RELATOS BREVES DE AGOSTO (IV)
EL HALLAZGO

Miguel Ángel Castellano Pavón y Francisco Manuel Ramírez León


 

 

La muy sonora voz de un enorme cataclismo interrumpió el silencio y la calma con que acometían el delicado trabajo. Un grave y seco retumbo proveniente de la Sacristía acababa de romper la paz, el ambiente sosegado y relajado que acompañaba a aquel pequeño grupo que, con entusiasmo, mimo y entrega, preparaban el bosque de cera que daría luz al siempre cuidadísimo altar de cultos cuaresmales que preparaban para sus Titulares. Al unísono, no pudieron evitar dar un respingo ante lo que era seguro y violento aviso de que el causante del sobresalto común, por lo aparatoso y fortísimo del estruendo, no debía ser cosa pequeña.

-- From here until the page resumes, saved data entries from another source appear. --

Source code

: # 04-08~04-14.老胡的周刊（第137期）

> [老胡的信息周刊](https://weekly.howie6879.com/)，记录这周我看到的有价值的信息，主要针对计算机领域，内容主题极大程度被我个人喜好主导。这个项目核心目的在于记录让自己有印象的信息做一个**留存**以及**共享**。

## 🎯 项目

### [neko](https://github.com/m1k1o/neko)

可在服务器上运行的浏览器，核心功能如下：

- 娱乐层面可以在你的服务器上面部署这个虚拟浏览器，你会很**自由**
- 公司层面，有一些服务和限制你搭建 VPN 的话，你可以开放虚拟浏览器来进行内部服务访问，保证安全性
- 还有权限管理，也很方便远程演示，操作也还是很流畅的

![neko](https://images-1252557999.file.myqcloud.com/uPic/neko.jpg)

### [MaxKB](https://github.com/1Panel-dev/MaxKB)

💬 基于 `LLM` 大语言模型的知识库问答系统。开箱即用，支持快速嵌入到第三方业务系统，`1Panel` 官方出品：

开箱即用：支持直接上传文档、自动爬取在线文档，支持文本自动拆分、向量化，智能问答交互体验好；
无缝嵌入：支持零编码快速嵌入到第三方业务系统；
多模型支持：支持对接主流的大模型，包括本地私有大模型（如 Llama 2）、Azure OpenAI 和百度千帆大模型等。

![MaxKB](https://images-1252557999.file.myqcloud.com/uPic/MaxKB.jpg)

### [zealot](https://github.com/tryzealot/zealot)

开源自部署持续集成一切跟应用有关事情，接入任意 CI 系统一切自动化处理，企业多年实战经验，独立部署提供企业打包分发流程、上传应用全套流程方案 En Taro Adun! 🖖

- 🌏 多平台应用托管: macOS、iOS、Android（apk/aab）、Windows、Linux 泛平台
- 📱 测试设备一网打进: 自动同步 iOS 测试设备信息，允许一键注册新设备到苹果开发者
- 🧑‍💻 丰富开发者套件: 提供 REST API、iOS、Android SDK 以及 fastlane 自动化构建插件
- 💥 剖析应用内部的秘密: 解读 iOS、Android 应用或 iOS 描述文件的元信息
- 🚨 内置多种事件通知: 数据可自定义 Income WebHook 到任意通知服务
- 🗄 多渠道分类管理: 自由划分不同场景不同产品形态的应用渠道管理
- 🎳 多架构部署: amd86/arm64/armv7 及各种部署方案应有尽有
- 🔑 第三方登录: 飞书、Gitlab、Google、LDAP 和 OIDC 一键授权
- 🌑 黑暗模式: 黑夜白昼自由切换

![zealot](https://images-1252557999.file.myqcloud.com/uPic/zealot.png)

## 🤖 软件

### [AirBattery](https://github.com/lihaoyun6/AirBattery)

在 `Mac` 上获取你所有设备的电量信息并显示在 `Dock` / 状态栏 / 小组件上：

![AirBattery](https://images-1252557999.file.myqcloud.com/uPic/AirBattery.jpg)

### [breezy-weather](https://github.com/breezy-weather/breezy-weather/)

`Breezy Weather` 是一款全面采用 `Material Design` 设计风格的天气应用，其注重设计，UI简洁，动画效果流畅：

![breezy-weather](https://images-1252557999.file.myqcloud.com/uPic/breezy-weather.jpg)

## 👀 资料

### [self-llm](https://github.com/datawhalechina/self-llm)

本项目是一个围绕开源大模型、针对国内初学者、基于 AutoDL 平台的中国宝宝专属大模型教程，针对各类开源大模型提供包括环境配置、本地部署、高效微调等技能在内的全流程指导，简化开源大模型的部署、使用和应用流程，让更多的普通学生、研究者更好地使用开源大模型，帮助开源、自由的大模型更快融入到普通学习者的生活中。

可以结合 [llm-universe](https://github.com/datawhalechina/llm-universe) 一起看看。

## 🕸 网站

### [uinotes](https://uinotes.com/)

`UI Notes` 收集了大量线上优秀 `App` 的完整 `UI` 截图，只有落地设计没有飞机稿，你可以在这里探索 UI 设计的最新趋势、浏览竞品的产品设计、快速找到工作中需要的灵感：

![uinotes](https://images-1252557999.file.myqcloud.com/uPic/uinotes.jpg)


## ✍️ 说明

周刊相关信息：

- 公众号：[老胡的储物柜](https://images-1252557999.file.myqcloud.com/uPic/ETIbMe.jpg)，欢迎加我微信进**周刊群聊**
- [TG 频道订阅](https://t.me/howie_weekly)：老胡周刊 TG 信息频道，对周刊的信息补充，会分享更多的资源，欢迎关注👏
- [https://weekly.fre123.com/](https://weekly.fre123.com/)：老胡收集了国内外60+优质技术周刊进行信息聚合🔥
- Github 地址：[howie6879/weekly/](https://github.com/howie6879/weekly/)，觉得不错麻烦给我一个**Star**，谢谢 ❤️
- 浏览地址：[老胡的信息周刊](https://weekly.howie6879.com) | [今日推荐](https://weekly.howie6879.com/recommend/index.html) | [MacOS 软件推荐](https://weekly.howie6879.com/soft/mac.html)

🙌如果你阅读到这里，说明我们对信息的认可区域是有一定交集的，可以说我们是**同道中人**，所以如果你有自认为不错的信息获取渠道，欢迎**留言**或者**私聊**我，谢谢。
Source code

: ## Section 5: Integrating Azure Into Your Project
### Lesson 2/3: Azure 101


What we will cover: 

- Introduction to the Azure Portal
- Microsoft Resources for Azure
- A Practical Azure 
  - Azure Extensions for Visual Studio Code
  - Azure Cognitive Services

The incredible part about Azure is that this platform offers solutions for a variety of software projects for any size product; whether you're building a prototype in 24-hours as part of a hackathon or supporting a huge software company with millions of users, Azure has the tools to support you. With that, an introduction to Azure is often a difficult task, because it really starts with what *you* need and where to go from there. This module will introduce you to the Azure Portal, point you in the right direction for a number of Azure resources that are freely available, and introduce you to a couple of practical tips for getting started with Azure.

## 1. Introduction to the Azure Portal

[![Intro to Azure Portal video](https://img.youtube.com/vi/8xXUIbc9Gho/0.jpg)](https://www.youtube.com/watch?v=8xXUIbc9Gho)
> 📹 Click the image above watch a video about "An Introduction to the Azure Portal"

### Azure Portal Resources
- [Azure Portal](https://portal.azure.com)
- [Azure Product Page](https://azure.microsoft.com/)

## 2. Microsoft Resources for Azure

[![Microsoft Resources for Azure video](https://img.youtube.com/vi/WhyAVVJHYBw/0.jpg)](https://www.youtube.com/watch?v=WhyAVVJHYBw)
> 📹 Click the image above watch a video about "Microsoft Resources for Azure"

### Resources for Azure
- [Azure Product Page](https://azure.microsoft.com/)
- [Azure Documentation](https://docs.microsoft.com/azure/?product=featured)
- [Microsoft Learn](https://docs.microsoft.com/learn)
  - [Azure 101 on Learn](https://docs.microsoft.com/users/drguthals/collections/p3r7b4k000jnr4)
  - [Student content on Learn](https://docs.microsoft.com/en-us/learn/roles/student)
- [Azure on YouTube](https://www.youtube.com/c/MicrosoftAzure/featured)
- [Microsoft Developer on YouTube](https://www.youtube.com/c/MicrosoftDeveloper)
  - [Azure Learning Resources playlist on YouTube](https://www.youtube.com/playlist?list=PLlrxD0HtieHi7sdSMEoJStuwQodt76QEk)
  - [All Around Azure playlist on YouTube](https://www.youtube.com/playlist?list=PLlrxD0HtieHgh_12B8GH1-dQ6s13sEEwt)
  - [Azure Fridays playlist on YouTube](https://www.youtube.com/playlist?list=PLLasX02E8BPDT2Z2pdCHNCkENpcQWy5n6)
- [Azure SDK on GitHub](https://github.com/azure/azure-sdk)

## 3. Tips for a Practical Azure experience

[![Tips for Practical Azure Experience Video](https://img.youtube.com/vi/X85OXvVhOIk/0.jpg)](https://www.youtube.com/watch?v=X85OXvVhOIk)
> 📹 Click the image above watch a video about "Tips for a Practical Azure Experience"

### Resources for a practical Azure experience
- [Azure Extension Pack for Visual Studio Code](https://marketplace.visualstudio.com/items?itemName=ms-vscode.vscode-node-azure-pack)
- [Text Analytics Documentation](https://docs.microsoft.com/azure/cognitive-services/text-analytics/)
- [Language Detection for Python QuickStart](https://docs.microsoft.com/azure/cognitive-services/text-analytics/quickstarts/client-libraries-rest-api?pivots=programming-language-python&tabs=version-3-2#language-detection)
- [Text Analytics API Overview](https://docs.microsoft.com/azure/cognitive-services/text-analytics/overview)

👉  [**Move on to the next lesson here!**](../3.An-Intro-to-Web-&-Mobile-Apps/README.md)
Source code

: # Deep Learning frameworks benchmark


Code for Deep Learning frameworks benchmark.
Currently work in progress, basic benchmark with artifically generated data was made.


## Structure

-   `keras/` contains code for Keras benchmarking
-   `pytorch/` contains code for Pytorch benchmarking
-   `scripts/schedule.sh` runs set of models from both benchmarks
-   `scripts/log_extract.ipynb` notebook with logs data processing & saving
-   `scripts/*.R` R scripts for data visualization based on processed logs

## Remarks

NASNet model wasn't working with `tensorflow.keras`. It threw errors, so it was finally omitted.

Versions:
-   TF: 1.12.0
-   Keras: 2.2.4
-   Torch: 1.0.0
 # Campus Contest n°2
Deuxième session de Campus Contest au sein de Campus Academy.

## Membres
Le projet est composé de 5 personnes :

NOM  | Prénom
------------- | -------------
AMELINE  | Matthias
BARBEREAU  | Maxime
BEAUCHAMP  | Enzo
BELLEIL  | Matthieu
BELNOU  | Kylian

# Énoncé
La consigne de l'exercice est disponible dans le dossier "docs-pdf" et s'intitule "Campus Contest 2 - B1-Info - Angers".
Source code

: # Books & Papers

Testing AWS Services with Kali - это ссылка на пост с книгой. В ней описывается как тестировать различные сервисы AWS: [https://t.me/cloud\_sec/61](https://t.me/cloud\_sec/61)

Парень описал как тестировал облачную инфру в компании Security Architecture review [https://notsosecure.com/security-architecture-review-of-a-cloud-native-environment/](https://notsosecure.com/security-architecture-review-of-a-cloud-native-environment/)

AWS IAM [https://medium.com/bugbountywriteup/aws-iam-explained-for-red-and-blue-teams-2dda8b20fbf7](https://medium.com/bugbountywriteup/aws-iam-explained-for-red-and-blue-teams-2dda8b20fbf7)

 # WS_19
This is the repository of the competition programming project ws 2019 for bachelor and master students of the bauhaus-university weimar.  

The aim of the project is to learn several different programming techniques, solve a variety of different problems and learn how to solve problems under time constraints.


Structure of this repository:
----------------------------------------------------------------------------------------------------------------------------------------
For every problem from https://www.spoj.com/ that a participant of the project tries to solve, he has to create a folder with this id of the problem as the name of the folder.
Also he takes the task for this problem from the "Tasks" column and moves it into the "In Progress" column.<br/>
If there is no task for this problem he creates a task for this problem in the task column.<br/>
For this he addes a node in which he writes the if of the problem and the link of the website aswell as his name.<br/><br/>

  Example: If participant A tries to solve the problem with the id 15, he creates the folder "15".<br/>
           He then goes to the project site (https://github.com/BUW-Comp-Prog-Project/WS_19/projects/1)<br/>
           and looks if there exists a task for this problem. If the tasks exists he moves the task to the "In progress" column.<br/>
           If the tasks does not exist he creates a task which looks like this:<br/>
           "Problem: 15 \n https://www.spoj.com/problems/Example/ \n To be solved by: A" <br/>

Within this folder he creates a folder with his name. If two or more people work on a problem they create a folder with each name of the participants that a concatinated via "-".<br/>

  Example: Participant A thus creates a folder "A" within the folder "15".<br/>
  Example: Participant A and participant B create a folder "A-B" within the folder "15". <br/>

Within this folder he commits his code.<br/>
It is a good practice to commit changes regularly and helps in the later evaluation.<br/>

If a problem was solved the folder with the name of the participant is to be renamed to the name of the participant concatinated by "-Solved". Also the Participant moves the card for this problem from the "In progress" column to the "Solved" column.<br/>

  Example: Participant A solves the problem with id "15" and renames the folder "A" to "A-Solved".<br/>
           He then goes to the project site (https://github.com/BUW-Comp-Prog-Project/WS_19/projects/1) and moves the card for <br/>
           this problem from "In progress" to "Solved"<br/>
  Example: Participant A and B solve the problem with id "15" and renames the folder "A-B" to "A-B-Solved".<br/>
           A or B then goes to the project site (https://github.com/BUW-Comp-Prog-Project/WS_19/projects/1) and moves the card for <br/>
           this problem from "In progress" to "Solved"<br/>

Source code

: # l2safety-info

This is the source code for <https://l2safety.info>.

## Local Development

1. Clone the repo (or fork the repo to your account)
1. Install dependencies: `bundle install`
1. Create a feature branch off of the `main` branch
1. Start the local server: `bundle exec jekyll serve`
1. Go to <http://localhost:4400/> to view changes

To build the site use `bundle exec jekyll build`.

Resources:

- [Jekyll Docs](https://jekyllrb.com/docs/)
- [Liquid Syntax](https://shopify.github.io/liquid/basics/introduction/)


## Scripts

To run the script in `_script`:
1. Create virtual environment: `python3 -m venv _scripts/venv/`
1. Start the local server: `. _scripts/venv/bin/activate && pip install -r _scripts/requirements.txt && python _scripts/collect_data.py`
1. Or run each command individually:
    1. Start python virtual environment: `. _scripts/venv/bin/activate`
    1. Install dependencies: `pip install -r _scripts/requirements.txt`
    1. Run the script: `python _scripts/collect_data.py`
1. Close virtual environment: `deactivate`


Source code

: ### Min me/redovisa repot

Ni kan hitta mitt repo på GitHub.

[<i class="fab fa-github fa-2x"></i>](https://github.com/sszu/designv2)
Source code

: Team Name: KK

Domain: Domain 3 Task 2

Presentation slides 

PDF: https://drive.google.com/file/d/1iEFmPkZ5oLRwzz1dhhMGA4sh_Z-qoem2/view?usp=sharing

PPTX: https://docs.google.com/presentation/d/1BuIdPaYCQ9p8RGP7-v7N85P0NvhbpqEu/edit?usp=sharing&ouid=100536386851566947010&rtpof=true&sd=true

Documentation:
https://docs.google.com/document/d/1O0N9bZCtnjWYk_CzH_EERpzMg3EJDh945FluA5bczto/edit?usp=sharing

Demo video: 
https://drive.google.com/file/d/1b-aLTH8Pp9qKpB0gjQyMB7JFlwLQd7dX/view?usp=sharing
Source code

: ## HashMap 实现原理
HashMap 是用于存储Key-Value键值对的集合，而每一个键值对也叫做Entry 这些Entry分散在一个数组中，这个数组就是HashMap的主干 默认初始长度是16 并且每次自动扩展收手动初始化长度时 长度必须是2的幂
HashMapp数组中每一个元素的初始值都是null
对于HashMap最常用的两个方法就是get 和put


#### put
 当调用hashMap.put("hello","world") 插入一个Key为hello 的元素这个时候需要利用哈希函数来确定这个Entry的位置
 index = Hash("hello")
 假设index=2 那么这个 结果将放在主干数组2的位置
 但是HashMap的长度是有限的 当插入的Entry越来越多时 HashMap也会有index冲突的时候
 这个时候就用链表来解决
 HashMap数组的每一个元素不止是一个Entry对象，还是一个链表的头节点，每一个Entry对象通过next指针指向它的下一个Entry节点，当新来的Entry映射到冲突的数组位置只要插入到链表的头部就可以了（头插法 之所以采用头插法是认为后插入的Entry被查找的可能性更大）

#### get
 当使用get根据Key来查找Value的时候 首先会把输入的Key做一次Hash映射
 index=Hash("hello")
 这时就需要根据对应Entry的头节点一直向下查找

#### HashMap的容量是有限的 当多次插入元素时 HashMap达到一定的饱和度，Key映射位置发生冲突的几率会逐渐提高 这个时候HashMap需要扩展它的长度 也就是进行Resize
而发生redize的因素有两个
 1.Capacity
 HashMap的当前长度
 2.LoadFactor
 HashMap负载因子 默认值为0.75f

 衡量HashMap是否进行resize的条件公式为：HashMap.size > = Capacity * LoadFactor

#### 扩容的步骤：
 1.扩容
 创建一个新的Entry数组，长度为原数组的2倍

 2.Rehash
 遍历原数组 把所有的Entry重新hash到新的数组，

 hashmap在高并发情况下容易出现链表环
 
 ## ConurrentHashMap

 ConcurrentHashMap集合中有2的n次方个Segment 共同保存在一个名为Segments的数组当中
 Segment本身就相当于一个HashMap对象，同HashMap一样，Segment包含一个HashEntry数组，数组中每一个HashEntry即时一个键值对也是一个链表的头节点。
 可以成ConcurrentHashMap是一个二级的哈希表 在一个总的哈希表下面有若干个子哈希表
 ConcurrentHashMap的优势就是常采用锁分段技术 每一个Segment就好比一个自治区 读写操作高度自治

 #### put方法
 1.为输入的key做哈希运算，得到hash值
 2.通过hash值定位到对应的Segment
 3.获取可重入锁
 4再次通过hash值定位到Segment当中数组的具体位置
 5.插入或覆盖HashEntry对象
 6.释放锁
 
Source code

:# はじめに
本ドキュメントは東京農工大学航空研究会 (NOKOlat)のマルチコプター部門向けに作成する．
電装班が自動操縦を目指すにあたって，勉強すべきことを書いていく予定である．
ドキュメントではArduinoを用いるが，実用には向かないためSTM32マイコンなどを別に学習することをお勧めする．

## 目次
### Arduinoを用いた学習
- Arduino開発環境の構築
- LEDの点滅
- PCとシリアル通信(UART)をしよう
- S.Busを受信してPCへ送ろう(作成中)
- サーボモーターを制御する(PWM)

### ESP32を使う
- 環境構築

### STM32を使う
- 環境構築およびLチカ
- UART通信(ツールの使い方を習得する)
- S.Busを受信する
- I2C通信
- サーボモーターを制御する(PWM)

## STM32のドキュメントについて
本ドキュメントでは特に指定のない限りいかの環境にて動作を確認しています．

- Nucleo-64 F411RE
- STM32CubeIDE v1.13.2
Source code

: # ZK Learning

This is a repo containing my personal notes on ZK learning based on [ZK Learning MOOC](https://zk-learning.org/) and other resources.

Se miraron los unos a los otros, con el susto terrible aún reflejado en cada uno de los rostros, queriendo buscar que el compañero cercano le diese crédito y respuesta a aquel estallido que provino de la Sacristía. "¡Ay, ay, ay... qué no sea por culpa nuestra! ¡Ay, ay, ay... qué nos mata el Padre Germán!", dijo el de más edad, un cofrade veterano que, a pesar de su ya larga edad, volaba mas que corría hacia la Sacristía. Con más miedo que curiosidad, adentró su cabeza en el ámbito oscuro del recinto; el temblor nervioso de sus manos le impedía atinar con la llave de la luz. Una mano más joven logró llenar de luz aquella habitación, perfumada con el siempre grato olor del incienso quemado. No encontraron lo que más o menos llevaba cada cual en su mente: la ruina por desplome del antiguo y achacoso techo, mostrándoles como testigo unas vigas rotas ya vencidas por los siglos. Muy al contrario de lo esperado, en el suelo yacía boca abajo el enorme armario de las ropas litúrgicas: un imponente, colosal, antiguo y muy bello trabajo de ebanistería que, desde hacia por lo menos trescientos años, guardaba el ajuar ceremonial y cultual de los padres de la Orden. Se acercaron todos, rodeando el rendido mueble que les mostraba sus heridas de madera: las viejas tablas rotas o desenclavadas. A pesar de la aún generalizada consternación, hubo quién suspiró de alivio: "¡Para nada hemos tocado el armario!, ¿verdad?", interrogó el veterano cofrade.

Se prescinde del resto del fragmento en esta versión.